Hosting a major sporting event can revitalise a country.
The 2010 World Cup, characterised by the sound of vuvuzelas, certainly seemed to have that effect in South Africa, palpably lifting the mood of the people and giving local businesses the chance to capitalise on the influx of thousands of football fans (although FIFA's strict licensing rules limited how much local entrepreneurs could take advantage).
South Africa is a nation of many diverse cultures and ethnic groups, with a staggering 11 languages officially recognised in the country. While South Africa is classed as a developing country, some areas, such as Cape Town, Johannesburg, Port Elizabeth and Durban, are well advanced.
Cape Town was recently named the most entrepreneurial city in South Africa. According to research from the Scientific Dutch-government financed SMEs and Entrepreneurship Programme, which analysed five years of Global Entrepreneurship Monitor research, those aged between 18 to 64 are 190% more likely to pursue new business in Cape Town compared to the national average; in Johannesburg, the only African city to make Mastercard's table of the world's top 50 cities of commerce (coming 47th), those of working age were only 60% more likely to pursue a new business.
A significant proportion of businesses for sale in South Africa are to be found in Cape Town.
South Africa's most popular tourist destination, Cape Town boasts a breathtaking panorama, temperate climate and well developed infrastructure. The city originally served as a port for Dutch ships sailing to east Africa, and is now the economic hub of the Western Cape Province.

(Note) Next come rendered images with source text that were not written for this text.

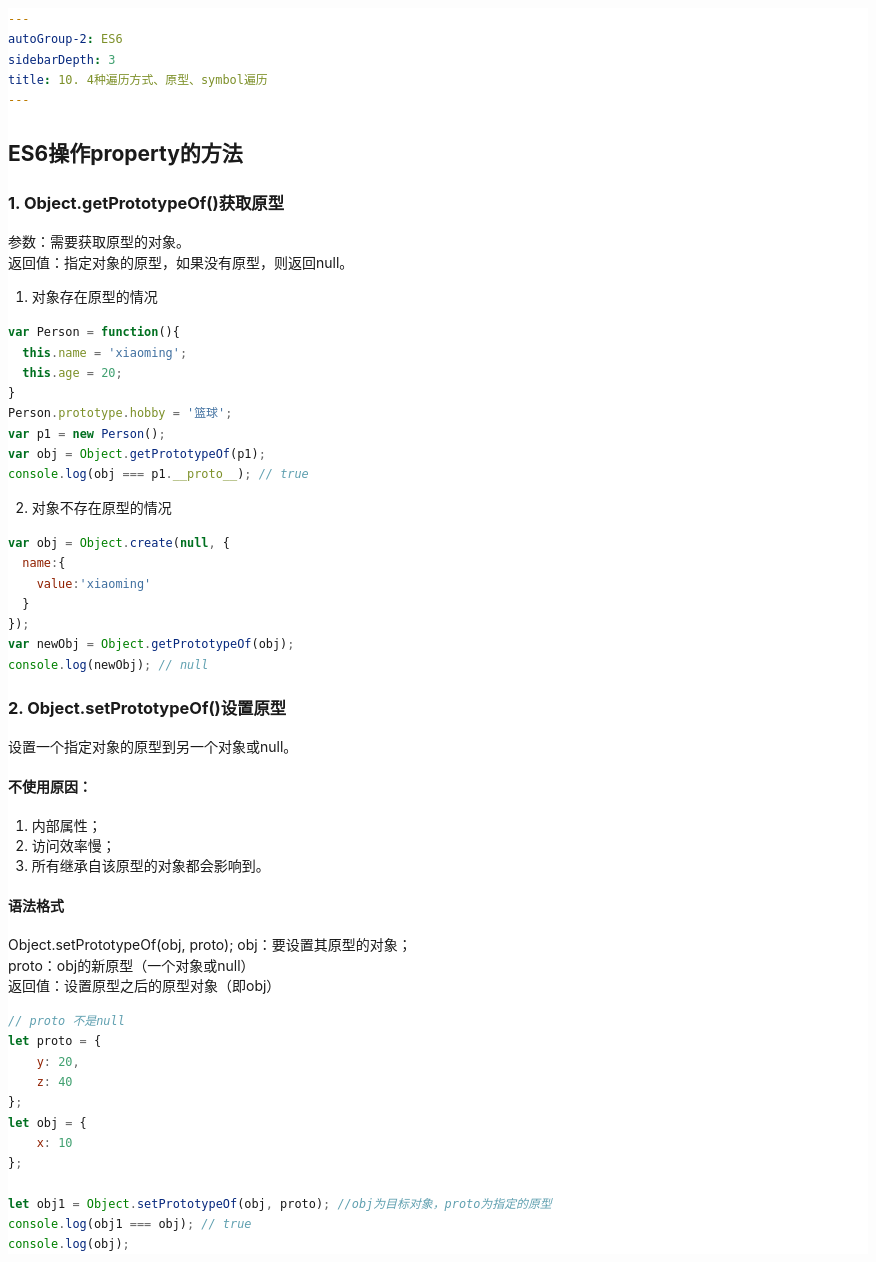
 ```yaml
---
autoGroup-2: ES6
sidebarDepth: 3
title: 10. 4种遍历方式、原型、symbol遍历
---
```


## ES6操作property的方法

### 1. Object.getPrototypeOf()获取原型
参数：需要获取原型的对象。   
返回值：指定对象的原型，如果没有原型，则返回null。   

1. 对象存在原型的情况
```js
var Person = function(){
  this.name = 'xiaoming';
  this.age = 20;
}
Person.prototype.hobby = '篮球';
var p1 = new Person();
var obj = Object.getPrototypeOf(p1);
console.log(obj === p1.__proto__); // true
```

2. 对象不存在原型的情况
```js
var obj = Object.create(null, {
  name:{
    value:'xiaoming'
  }
});
var newObj = Object.getPrototypeOf(obj);
console.log(newObj); // null
```

### 2. Object.setPrototypeOf()设置原型
设置一个指定对象的原型到另一个对象或null。

#### 不使用原因：
1. 内部属性；
2. 访问效率慢； 
3. 所有继承自该原型的对象都会影响到。

#### 语法格式
Object.setPrototypeOf(obj, proto);
obj：要设置其原型的对象；   
proto：obj的新原型（一个对象或null）   
返回值：设置原型之后的原型对象（即obj）
```js
// proto 不是null
let proto = {
    y: 20,
    z: 40
};
let obj = {
    x: 10
};

let obj1 = Object.setPrototypeOf(obj, proto); //obj为目标对象，proto为指定的原型
console.log(obj1 === obj); // true
console.log(obj);
```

Nicknamed the 'mother city', Cape Town is known for its iconic skyline, Table Mountain backdrop and Central Business District. The city serves as the regional manufacturing centre in Western Cape, and has recently enjoyed a surge in the real estate and construction market thanks to its hosting of the World Cup.
Cape Town is known for its iconic skyline, Table Mountain backdrop and Central Business District
Cape Town is home to an estimated 3.5 million people, who pay an average of SAR1.3m (£118,000) for a one-bed city-centre apartment.
Johannesburg is the largest city in South Africa and one of the world's leading financial centres. Jo'burg, as it is colloquially known, is the capital of Gauteng, the wealthiest region in the country, with Johannesburg alone generating 17% of the country's GDP (gross domestic product), mainly through the manufacturing, retail and service sectors. The city also boasts Africa's largest stock exchange, the JSE (Johannesburg Stock Exchange).
Nicknamed 'eGoli', which translates to the 'city of gold', Johannesburg is also home to some of the world's largest gold deposits and has a thriving diamond trade thanks to its location on the diamond-rich Witwatersrand hills. While gold mining no longer takes place on the site, many mining companies still base their headquarters in Johannesburg.
Located in the heart of the country, Johannesburg is not geographically best located for businesses looking to export abroad.
The city also has one of the biggest informal economies in the world, which involves street traders and vendors who, after months of marching and protests, won their own allocated vending areas in the city's stadium precincts at the FIFA World Cup.
Nicknamed 'The Windy City', Port Elizabeth stretches across 40km of unspoiled coastline and is one of the main seaports in South Africa, with the most significant ore-loading facilities in the southern hemisphere. The area, which has a population of just 750,000, is set to enjoy a growth in trade as the nearby industrial development zone, Coega, is being expanded, including the addition of a new seaport.
It's the second of two notable boosts to South Africa's second oldest town's fortunes, after the 2010 football World Cup left behind a state-of-the-art, 48,000-seater football stadium on Nelson Mandela Bay.
Port Elizabeth boasts the most car assembly plants of any city in the country and is home of South Africa's motor vehicle industry. Manufacturers of wiring harnesses, catalytic converters, batteries and tyres are stationed in the Windy City.
The area is popular with tourists, with the adjacent Algoa Bay the destination of choice for Watersports enthusiasts. Many tourists also walk the Donkin Heritage Trail, a 5km walk that tracks 47 historical sites.
A typical one-bedroom rented apartment in the Cotswold, a suburb of Port Elizabeth, is approximately SAR2,400 (£220) a month.
Outside of India, Durban has the largest Indian population worldwide, something reflected in its numerous spice markets, Hindu temples and mosques.
Durban's economic strengths lie in manufacturing, tourism, transportation and finance, although the public sector accounts for the highest proportion of employment. The city is the second most important economic contributor in South Africa after Gauteng, accounting for 15% of national output, 14% of household income and 11% of national employment.
Durban boasts the busiest container port in South Africa and the International Conference Centre, the leading conference centre in Africa and ranked fourth in the world.
High crime rates act as a disincentive to growth, particularly in tourism. Nevertheless, Durban is home to the Golden Mile, a stretch of beachfront popular with tourists, particularly domestic and the metropolis is a hot spot for bars and clubs.
More than four million people live in Durban, and the city is the second-largest in South Africa, after Johannesburg.